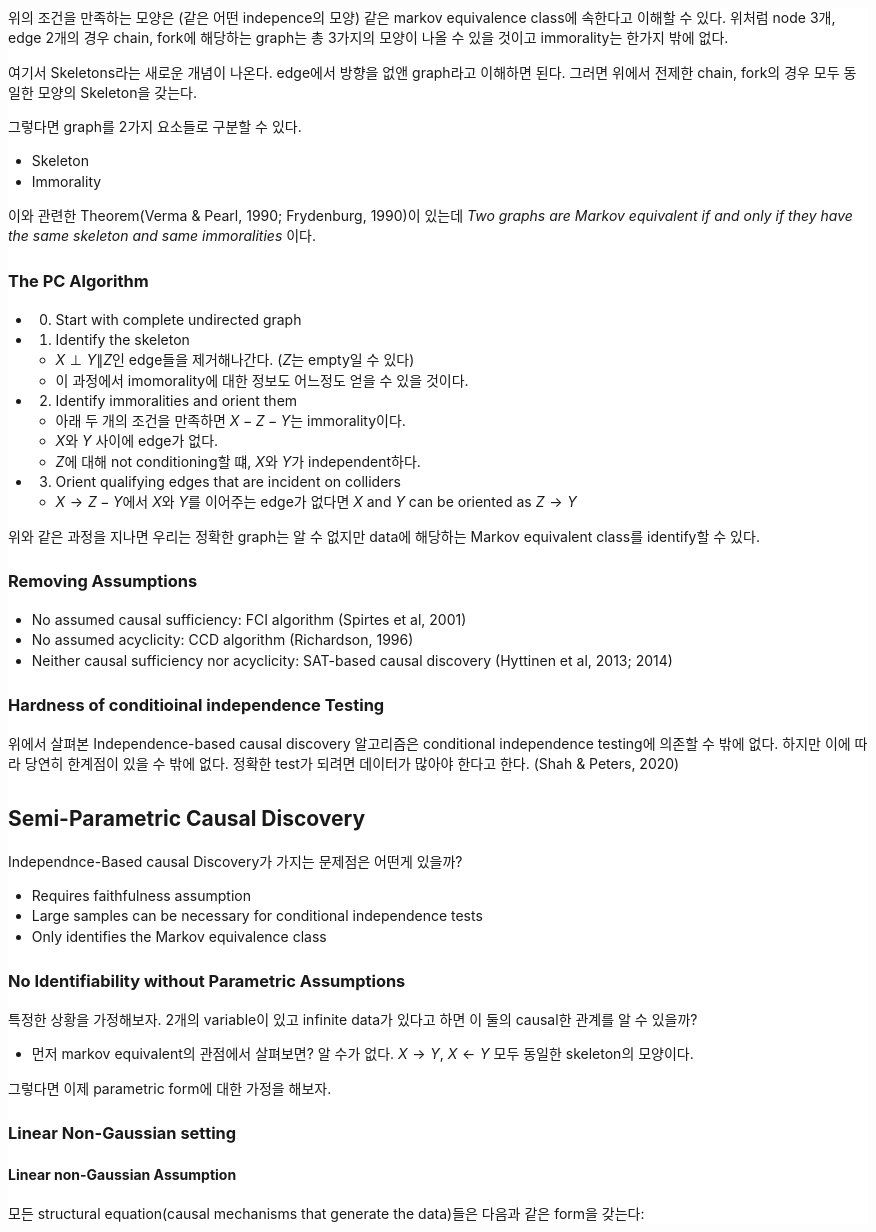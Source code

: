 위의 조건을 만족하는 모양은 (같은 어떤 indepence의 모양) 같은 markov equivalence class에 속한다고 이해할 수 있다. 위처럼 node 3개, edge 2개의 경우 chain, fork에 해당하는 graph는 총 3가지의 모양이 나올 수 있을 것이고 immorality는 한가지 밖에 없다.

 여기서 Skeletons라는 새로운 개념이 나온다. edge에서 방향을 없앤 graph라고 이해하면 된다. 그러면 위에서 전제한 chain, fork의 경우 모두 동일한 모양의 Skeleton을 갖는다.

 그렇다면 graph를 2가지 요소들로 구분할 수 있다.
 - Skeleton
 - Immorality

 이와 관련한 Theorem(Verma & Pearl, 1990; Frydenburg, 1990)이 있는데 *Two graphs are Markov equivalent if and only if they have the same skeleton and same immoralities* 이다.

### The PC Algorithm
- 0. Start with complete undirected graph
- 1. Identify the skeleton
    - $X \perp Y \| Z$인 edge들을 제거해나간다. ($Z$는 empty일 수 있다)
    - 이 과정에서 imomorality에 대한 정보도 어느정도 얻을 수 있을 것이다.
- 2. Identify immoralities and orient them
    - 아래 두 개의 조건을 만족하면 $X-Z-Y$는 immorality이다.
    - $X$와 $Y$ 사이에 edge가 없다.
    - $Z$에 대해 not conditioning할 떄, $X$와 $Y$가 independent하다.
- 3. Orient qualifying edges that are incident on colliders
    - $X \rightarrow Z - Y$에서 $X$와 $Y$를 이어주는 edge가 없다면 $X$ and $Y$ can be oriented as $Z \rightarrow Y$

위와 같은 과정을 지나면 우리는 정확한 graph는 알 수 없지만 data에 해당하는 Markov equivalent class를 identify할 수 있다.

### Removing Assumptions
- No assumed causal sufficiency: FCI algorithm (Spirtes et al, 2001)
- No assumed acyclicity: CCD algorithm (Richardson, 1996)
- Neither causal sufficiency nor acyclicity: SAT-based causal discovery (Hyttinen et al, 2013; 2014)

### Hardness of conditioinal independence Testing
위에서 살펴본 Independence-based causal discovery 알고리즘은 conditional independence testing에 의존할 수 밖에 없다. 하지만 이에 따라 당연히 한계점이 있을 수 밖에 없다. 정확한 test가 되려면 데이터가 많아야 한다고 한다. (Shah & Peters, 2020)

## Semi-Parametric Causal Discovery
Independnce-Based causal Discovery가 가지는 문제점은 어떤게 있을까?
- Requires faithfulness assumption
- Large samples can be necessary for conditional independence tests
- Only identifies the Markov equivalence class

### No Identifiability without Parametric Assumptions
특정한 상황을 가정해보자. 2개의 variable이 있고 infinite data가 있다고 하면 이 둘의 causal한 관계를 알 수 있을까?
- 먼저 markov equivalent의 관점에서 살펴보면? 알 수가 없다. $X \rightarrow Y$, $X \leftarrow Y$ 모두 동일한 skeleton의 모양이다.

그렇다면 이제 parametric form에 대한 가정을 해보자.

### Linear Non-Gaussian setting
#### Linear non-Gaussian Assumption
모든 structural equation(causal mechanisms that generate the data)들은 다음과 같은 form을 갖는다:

○ ○ ○ ○ ○

## What is expected
Out of the records above, pull each line containing the word "Gaussian".

## Expected output
### Linear Non-Gaussian setting
#### Linear non-Gaussian Assumption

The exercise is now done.